*Excerpted data*
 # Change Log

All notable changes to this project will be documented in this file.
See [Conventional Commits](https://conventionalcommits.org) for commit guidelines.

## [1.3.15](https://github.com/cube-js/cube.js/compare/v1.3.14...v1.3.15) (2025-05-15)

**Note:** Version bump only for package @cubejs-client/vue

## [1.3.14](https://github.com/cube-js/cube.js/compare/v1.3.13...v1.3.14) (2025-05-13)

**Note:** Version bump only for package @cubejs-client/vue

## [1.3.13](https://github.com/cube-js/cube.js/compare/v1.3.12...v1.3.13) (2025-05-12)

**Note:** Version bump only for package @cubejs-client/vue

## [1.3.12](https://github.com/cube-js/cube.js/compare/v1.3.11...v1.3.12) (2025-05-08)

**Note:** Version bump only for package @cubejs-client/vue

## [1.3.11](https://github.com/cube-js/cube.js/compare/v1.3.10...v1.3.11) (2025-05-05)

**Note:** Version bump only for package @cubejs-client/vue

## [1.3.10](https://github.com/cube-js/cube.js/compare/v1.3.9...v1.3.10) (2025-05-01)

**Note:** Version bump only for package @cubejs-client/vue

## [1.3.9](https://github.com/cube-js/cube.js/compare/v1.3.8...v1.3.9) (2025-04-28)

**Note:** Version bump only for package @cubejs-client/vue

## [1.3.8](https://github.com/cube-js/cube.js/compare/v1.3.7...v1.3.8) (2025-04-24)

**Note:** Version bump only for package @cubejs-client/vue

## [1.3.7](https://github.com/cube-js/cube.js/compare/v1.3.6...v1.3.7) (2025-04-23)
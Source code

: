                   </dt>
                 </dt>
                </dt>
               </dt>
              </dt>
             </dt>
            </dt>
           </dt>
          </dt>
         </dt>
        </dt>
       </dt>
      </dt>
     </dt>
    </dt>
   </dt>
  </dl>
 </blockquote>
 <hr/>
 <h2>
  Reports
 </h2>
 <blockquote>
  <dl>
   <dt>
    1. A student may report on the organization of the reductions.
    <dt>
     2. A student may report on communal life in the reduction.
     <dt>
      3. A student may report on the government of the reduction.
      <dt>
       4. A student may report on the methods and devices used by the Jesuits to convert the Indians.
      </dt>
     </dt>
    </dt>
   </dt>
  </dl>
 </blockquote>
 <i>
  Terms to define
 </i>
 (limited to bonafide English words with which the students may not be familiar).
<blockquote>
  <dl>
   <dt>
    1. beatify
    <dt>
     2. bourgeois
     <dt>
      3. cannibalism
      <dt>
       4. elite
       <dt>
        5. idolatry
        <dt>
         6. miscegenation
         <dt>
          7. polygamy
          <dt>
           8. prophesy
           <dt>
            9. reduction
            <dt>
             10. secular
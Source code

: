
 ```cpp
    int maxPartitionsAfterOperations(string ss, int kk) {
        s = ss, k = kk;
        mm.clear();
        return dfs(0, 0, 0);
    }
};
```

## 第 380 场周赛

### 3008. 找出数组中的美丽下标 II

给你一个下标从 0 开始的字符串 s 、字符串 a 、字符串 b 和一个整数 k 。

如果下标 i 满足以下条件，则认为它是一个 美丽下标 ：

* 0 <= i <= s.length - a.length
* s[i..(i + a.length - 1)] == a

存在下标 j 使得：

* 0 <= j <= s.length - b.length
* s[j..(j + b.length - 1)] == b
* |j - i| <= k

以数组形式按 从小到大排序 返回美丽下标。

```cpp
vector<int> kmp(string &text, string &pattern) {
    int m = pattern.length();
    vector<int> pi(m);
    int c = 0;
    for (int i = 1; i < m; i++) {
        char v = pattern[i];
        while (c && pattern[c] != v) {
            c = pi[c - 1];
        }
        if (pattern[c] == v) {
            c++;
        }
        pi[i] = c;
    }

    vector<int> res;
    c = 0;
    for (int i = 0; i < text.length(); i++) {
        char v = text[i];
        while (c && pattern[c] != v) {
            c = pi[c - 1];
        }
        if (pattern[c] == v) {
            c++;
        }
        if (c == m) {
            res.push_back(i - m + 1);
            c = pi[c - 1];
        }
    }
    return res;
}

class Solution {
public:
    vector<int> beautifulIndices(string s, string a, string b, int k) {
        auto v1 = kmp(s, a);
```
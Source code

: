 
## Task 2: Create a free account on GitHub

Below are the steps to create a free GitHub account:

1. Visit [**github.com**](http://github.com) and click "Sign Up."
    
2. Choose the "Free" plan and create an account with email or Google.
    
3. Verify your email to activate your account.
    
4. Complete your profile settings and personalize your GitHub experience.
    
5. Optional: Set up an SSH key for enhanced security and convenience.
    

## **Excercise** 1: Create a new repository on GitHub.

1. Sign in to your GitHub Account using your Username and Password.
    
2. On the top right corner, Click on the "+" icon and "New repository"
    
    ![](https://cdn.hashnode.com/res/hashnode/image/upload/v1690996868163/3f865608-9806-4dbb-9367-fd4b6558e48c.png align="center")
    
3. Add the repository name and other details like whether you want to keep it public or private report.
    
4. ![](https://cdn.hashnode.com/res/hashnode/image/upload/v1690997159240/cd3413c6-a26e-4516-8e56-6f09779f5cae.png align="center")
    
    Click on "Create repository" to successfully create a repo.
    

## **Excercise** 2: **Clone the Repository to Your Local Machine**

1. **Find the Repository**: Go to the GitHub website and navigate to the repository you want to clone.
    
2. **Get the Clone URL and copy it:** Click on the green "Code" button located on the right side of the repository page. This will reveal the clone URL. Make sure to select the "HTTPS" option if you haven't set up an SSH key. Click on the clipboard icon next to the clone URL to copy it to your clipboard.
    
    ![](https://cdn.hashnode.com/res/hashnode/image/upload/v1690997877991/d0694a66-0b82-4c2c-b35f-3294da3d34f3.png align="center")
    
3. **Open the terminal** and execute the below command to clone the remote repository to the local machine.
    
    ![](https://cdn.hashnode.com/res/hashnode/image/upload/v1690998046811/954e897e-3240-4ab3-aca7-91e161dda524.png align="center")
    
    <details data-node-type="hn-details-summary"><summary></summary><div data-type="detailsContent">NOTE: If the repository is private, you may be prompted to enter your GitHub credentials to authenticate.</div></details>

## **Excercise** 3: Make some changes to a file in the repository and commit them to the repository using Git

*Task description*
Please make an exact copy of the entries, down to the last character.

*Written response*
 # Change Log

All notable changes to this project will be documented in this file.
See [Conventional Commits](https://conventionalcommits.org) for commit guidelines.

## [1.3.15](https://github.com/cube-js/cube.js/compare/v1.3.14...v1.3.15) (2025-05-15)

**Note:** Version bump only for package @cubejs-client/vue

## [1.3.14](https://github.com/cube-js/cube.js/compare/v1.3.13...v1.3.14) (2025-05-13)

**Note:** Version bump only for package @cubejs-client/vue

## [1.3.13](https://github.com/cube-js/cube.js/compare/v1.3.12...v1.3.13) (2025-05-12)

**Note:** Version bump only for package @cubejs-client/vue

## [1.3.12](https://github.com/cube-js/cube.js/compare/v1.3.11...v1.3.12) (2025-05-08)

**Note:** Version bump only for package @cubejs-client/vue

## [1.3.11](https://github.com/cube-js/cube.js/compare/v1.3.10...v1.3.11) (2025-05-05)

**Note:** Version bump only for package @cubejs-client/vue

## [1.3.10](https://github.com/cube-js/cube.js/compare/v1.3.9...v1.3.10) (2025-05-01)

**Note:** Version bump only for package @cubejs-client/vue

## [1.3.9](https://github.com/cube-js/cube.js/compare/v1.3.8...v1.3.9) (2025-04-28)

**Note:** Version bump only for package @cubejs-client/vue

## [1.3.8](https://github.com/cube-js/cube.js/compare/v1.3.7...v1.3.8) (2025-04-24)

**Note:** Version bump only for package @cubejs-client/vue

## [1.3.7](https://github.com/cube-js/cube.js/compare/v1.3.6...v1.3.7) (2025-04-23)
Source code

:                   </dt>
                 </dt>
                </dt>
               </dt>
              </dt>
             </dt>
            </dt>
           </dt>
          </dt>
         </dt>
        </dt>
       </dt>
      </dt>
     </dt>
    </dt>
   </dt>
  </dl>
 </blockquote>
 <hr/>
 <h2>
  Reports
 </h2>
 <blockquote>
  <dl>
   <dt>
    1. A student may report on the organization of the reductions.
    <dt>
     2. A student may report on communal life in the reduction.
     <dt>
      3. A student may report on the government of the reduction.
      <dt>
       4. A student may report on the methods and devices used by the Jesuits to convert the Indians.
      </dt>
     </dt>
    </dt>
   </dt>
  </dl>
 </blockquote>
 <i>
  Terms to define
 </i>
 (limited to bonafide English words with which the students may not be familiar).
<blockquote>
  <dl>
   <dt>
    1. beatify
    <dt>
     2. bourgeois
     <dt>
      3. cannibalism
      <dt>
       4. elite
       <dt>
        5. idolatry
        <dt>
         6. miscegenation
         <dt>
          7. polygamy
          <dt>
           8. prophesy
           <dt>
            9. reduction
            <dt>
             10. secular
Source code

:
 ```cpp
    int maxPartitionsAfterOperations(string ss, int kk) {
        s = ss, k = kk;
        mm.clear();
        return dfs(0, 0, 0);
    }
};
```

## 第 380 场周赛

### 3008. 找出数组中的美丽下标 II

给你一个下标从 0 开始的字符串 s 、字符串 a 、字符串 b 和一个整数 k 。

如果下标 i 满足以下条件，则认为它是一个 美丽下标 ：

* 0 <= i <= s.length - a.length
* s[i..(i + a.length - 1)] == a

存在下标 j 使得：

* 0 <= j <= s.length - b.length
* s[j..(j + b.length - 1)] == b
* |j - i| <= k

以数组形式按 从小到大排序 返回美丽下标。

```cpp
vector<int> kmp(string &text, string &pattern) {
    int m = pattern.length();
    vector<int> pi(m);
    int c = 0;
    for (int i = 1; i < m; i++) {
        char v = pattern[i];
        while (c && pattern[c] != v) {
            c = pi[c - 1];
        }
        if (pattern[c] == v) {
            c++;
        }
        pi[i] = c;
    }

    vector<int> res;
    c = 0;
    for (int i = 0; i < text.length(); i++) {
        char v = text[i];
        while (c && pattern[c] != v) {
            c = pi[c - 1];
        }
        if (pattern[c] == v) {
            c++;
        }
        if (c == m) {
            res.push_back(i - m + 1);
            c = pi[c - 1];
        }
    }
    return res;
}

class Solution {
public:
    vector<int> beautifulIndices(string s, string a, string b, int k) {
        auto v1 = kmp(s, a);
```
Source code

: 
## Task 2: Create a free account on GitHub

Below are the steps to create a free GitHub account:

1. Visit [**github.com**](http://github.com) and click "Sign Up."
    
2. Choose the "Free" plan and create an account with email or Google.
    
3. Verify your email to activate your account.
    
4. Complete your profile settings and personalize your GitHub experience.
    
5. Optional: Set up an SSH key for enhanced security and convenience.
    

## **Excercise** 1: Create a new repository on GitHub.

1. Sign in to your GitHub Account using your Username and Password.
    
2. On the top right corner, Click on the "+" icon and "New repository"
    
    ![](https://cdn.hashnode.com/res/hashnode/image/upload/v1690996868163/3f865608-9806-4dbb-9367-fd4b6558e48c.png align="center")
    
3. Add the repository name and other details like whether you want to keep it public or private report.
    
4. ![](https://cdn.hashnode.com/res/hashnode/image/upload/v1690997159240/cd3413c6-a26e-4516-8e56-6f09779f5cae.png align="center")
    
    Click on "Create repository" to successfully create a repo.
    

## **Excercise** 2: **Clone the Repository to Your Local Machine**

1. **Find the Repository**: Go to the GitHub website and navigate to the repository you want to clone.
    
2. **Get the Clone URL and copy it:** Click on the green "Code" button located on the right side of the repository page. This will reveal the clone URL. Make sure to select the "HTTPS" option if you haven't set up an SSH key. Click on the clipboard icon next to the clone URL to copy it to your clipboard.
    
    ![](https://cdn.hashnode.com/res/hashnode/image/upload/v1690997877991/d0694a66-0b82-4c2c-b35f-3294da3d34f3.png align="center")
    
3. **Open the terminal** and execute the below command to clone the remote repository to the local machine.
    
    ![](https://cdn.hashnode.com/res/hashnode/image/upload/v1690998046811/954e897e-3240-4ab3-aca7-91e161dda524.png align="center")
    
    <details data-node-type="hn-details-summary"><summary></summary><div data-type="detailsContent">NOTE: If the repository is private, you may be prompted to enter your GitHub credentials to authenticate.</div></details>

## **Excercise** 3: Make some changes to a file in the repository and commit them to the repository using Git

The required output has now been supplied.